The EST-VQA dataset stands out among other text VQA datasets with the consideration that existing datasets pay more attention to the question answering part, and the OCR part is almost ignored in both training and evaluation of the model.


Training Images


Training Q&A pairs


Testing Images


Testing Q&A pairs

Image Collection

Images in the EST-VQA dataset are collected from publicly available scene text detection and recognition datasets, which are comprised of daily scenes that include both indoor and outdoor settings.


All images in EST-VQA are annotated with at least one QA pair and a bounding box, where the answer must be texts in the images. The QA pairs could be formed in cross-language e.g., an English question queries the name of a Chinese restaurant so that the answer could be a Chinese text and vice versa for Chinese question.

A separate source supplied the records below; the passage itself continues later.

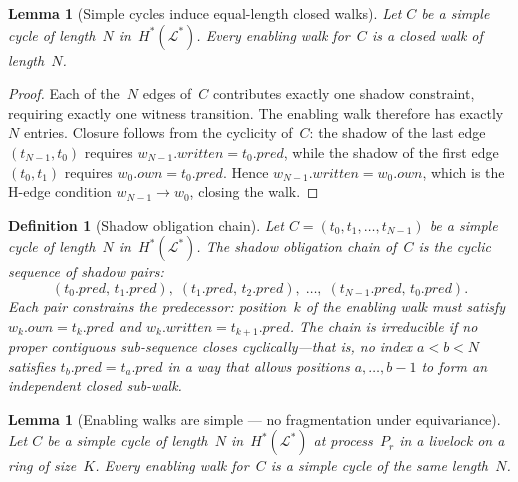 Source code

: \documentclass{article}
\newtheorem{lemma}[theorem]{Lemma}
\newtheorem{definition}{Definition}
\newcommand{\Ls}{\mathcal{L}^{*}}
\newcommand{\Hstar}{H^{*}}
\newcommand{\own}{\mathit{own}}
\newcommand{\writ}{\mathit{written}}
\newcommand{\pred}{\mathit{pred}}
\begin{document}
\begin{lemma}[Simple cycles induce equal-length closed walks]
\label{lem:equal-length}
Let $C$ be a simple cycle of length~$N$ in~$\Hstar(\Ls)$.
Every enabling walk for~$C$ is a closed walk of length~$N$.
\end{lemma}

\begin{proof}
Each of the~$N$ edges of~$C$ contributes exactly one shadow
constraint, requiring exactly one witness transition.
The enabling walk therefore has exactly~$N$ entries.
Closure follows from the cyclicity of~$C$:
the shadow of the last edge $(t_{N-1}, t_0)$ requires
$w_{N-1}.\mathit{written} = t_0.\mathit{pred}$,
while the shadow of the first edge $(t_0, t_1)$ requires
$w_0.\mathit{own} = t_0.\mathit{pred}$.
Hence $w_{N-1}.\mathit{written} = w_0.\mathit{own}$,
which is the H-edge condition $w_{N-1} \to w_0$,
closing the walk.
\end{proof}

\begin{definition}[Shadow obligation chain]
\label{def:shadow-chain}
Let $C = (t_0, t_1, \ldots, t_{N-1})$ be a simple cycle of length~$N$
in~$\Hstar(\Ls)$.
The \emph{shadow obligation chain} of~$C$ is the cyclic sequence of
shadow pairs:
\[
  (t_0.\pred,\, t_1.\pred),\;
  (t_1.\pred,\, t_2.\pred),\;
  \ldots,\;
  (t_{N-1}.\pred,\, t_0.\pred).
\]
Each pair constrains the predecessor: position~$k$ of the enabling walk
must satisfy $w_k.\own = t_k.\pred$ and $w_k.\writ = t_{k+1}.\pred$.
The chain is \emph{irreducible} if no proper contiguous sub-sequence
closes cyclically---that is, no index $a < b < N$ satisfies
$t_b.\pred = t_a.\pred$ in a way that allows positions $a, \ldots, b{-}1$
to form an independent closed sub-walk.
\end{definition}

\begin{lemma}[Enabling walks are simple --- no fragmentation under equivariance]
\label{lem:walk-simple}
Let $C$ be a simple cycle of length~$N$ in~$\Hstar(\Ls)$
at process~$P_r$ in a livelock on a ring of size~$K$.
Every enabling walk for~$C$ is a simple cycle of the
same length~$N$.
\end{lemma}
\end{document}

Evidence-based Evaluation (EvE) Metric

Evaluation (EvE) metric will require a VQA model to provide evidence to support the predicted answers. It will first check the answer and then check the evidence. In the former, we use the normalized Levenshtein similarity score and adopt the widely used IoU metric to determine whether the evidence is sufficient or insufficient.

Cross Language Challenge

This challenge aims to explore a model’s ability in extracting common knowledge between different languages. The EST-VQA dataset contains questions presented in both English and Chinese. The QA pairs can be presented in cross language, e.g., English question with Chinese answers.

Localization Challenge

This challenge requires the VQA model to provide the spatial location where an answer will be most likely to appear in an image based on a question. IoU between the predicted and ground-truth bounding box is employed as the performance metric.

Traditional Challenge

This challenge does not consider the evidence for the predicted answers. The
normalized Levenshtein similarity score between the prediction and ground-truth is employed as the metric for this challenge.